Thu, Sep 17, 2015 - Page 15 News List

HP to prune workforce by 10%

RESTRUCTURING:The cuts are in line with a plan to split the company into two — one focusing on servers, storage, software and services, and the other on printers and PCs

NY Times News Service, SAN JOSE, California

A year ago, Hewlett-Packard Co (HP) chief executive Meg Whitman announced she was cutting the company in two. On Tuesday, she detailed job cuts expected at the company.

About 10 percent of the jobs at the current HP, or perhaps 30,000 of its 300,000 employees, is to be eliminated, company officials said.

“We’re looking forward to operating as two industry-leading companies,” Whitman said at a meeting of financial analysts. “You’ll see us doing more pruning of businesses that don’t fit.”

Whitman became the head of HP in 2011. As part of a restructuring announced in 2012, 54,000 jobs have been cut at the company. The new cuts are on top of those.

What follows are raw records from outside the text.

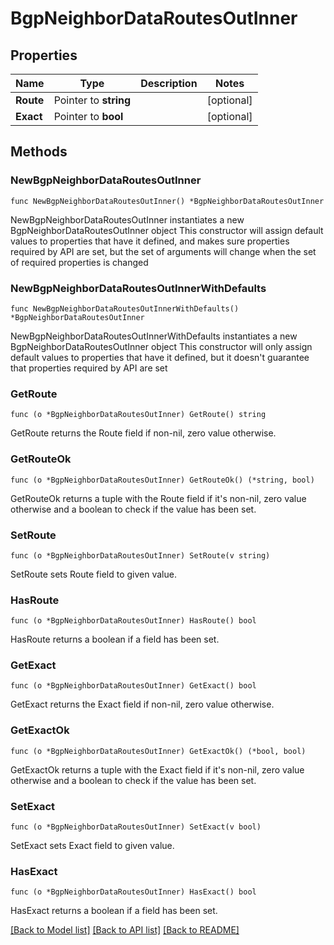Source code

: # BgpNeighborDataRoutesOutInner

## Properties

Name | Type | Description | Notes
------------ | ------------- | ------------- | -------------
**Route** | Pointer to **string** |  | [optional] 
**Exact** | Pointer to **bool** |  | [optional] 

## Methods

### NewBgpNeighborDataRoutesOutInner

`func NewBgpNeighborDataRoutesOutInner() *BgpNeighborDataRoutesOutInner`

NewBgpNeighborDataRoutesOutInner instantiates a new BgpNeighborDataRoutesOutInner object
This constructor will assign default values to properties that have it defined,
and makes sure properties required by API are set, but the set of arguments
will change when the set of required properties is changed

### NewBgpNeighborDataRoutesOutInnerWithDefaults

`func NewBgpNeighborDataRoutesOutInnerWithDefaults() *BgpNeighborDataRoutesOutInner`

NewBgpNeighborDataRoutesOutInnerWithDefaults instantiates a new BgpNeighborDataRoutesOutInner object
This constructor will only assign default values to properties that have it defined,
but it doesn't guarantee that properties required by API are set

### GetRoute

`func (o *BgpNeighborDataRoutesOutInner) GetRoute() string`

GetRoute returns the Route field if non-nil, zero value otherwise.

### GetRouteOk

`func (o *BgpNeighborDataRoutesOutInner) GetRouteOk() (*string, bool)`

GetRouteOk returns a tuple with the Route field if it's non-nil, zero value otherwise
and a boolean to check if the value has been set.

### SetRoute

`func (o *BgpNeighborDataRoutesOutInner) SetRoute(v string)`

SetRoute sets Route field to given value.

### HasRoute

`func (o *BgpNeighborDataRoutesOutInner) HasRoute() bool`

HasRoute returns a boolean if a field has been set.

### GetExact

`func (o *BgpNeighborDataRoutesOutInner) GetExact() bool`

GetExact returns the Exact field if non-nil, zero value otherwise.

### GetExactOk

`func (o *BgpNeighborDataRoutesOutInner) GetExactOk() (*bool, bool)`

GetExactOk returns a tuple with the Exact field if it's non-nil, zero value otherwise
and a boolean to check if the value has been set.

### SetExact

`func (o *BgpNeighborDataRoutesOutInner) SetExact(v bool)`

SetExact sets Exact field to given value.

### HasExact

`func (o *BgpNeighborDataRoutesOutInner) HasExact() bool`

HasExact returns a boolean if a field has been set.


[[Back to Model list]](../README.md#documentation-for-models) [[Back to API list]](../README.md#documentation-for-api-endpoints) [[Back to README]](../README.md)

In November, Whitman will become the chief executive of HP Enterprise (HPE), which will sell things like computer servers, data storage, software and services to business.

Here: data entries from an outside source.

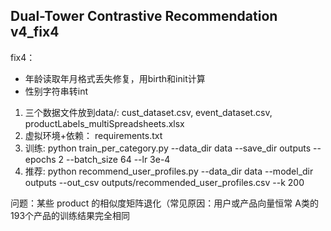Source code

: Dual-Tower Contrastive Recommendation v4_fix4
--------------------------------------------------

fix4：

- 年龄读取年月格式丢失修复，用birth和init计算
- 性别字符串转int

1. 三个数据文件放到data/: cust_dataset.csv, event_dataset.csv, productLabels_multiSpreadsheets.xlsx
2. 虚拟环境+依赖： requirements.txt
3. 训练:
   python train_per_category.py --data_dir data --save_dir outputs --epochs 2 --batch_size 64 --lr 3e-4
4. 推荐:
   python recommend_user_profiles.py --data_dir data --model_dir outputs --out_csv outputs/recommended_user_profiles.csv --k 200

问题：某些 product 的相似度矩阵退化（常见原因：用户或产品向量恒常
A类的193个产品的训练结果完全相同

The other company, called HP Inc, will focus on printers and personal computers. Whitman has said the division will enable both businesses to react faster to changing markets.

The big job cuts will come from HPE, in particular jobs at call centers and other service centers in developed countries. HP plans to automate many of the jobs and build out positions in countries like India and Costa Rica.

The services business had been largely dependent on just a few customers and it lost important accounts last year.

HP chief financial officer Cathie Lesjak said HP Inc, which will have about 50,000 employees, will reduce its head count by 1,200 employees next year, and a total of 3,300 employees by the end of 2018.

Longer term, HPE is also retraining its sales force, aiming to increase the amount of technology consulting and cross-selling work the company does. This is typically the kind of work done by companies like IBM Corp, while the old HP made lower margin, but high-volume sales of individual products.

There will most likely be high demand for technology deals, as companies move to new styles of business enabled by the growth in mobile devices and cloud computing. However, it is uncertain whether HPE can win the confidence of lots of customers.

While Whitman said HP was switching “from turnaround mode to growth mode,” some analysts were skeptical about her projection that HPE would have a compound annual growth rate of 4.4 percent over the next three years.

“Half your portfolio is not going to grow for the next three years,” Sanford C. Bernstein & Co analyst Toni Sacconaghi said. “Is it really realistic that HP can grow?”

It can “if enterprise services can stop shrinking,” Whitman said.

Despite the torrid growth at smaller tech companies in hot areas, she said HPE was aiming for “GDP-like growth rates” and hoping to raise profit margins with efficient management.

Whitman will also be chairwoman of HP Inc. Dion Weisler, who runs the printing and PC business at HP, will be chief executive.

HP shares rose US$0.07 to US$27.11 on Tuesday. The stock fell during after-hours trading.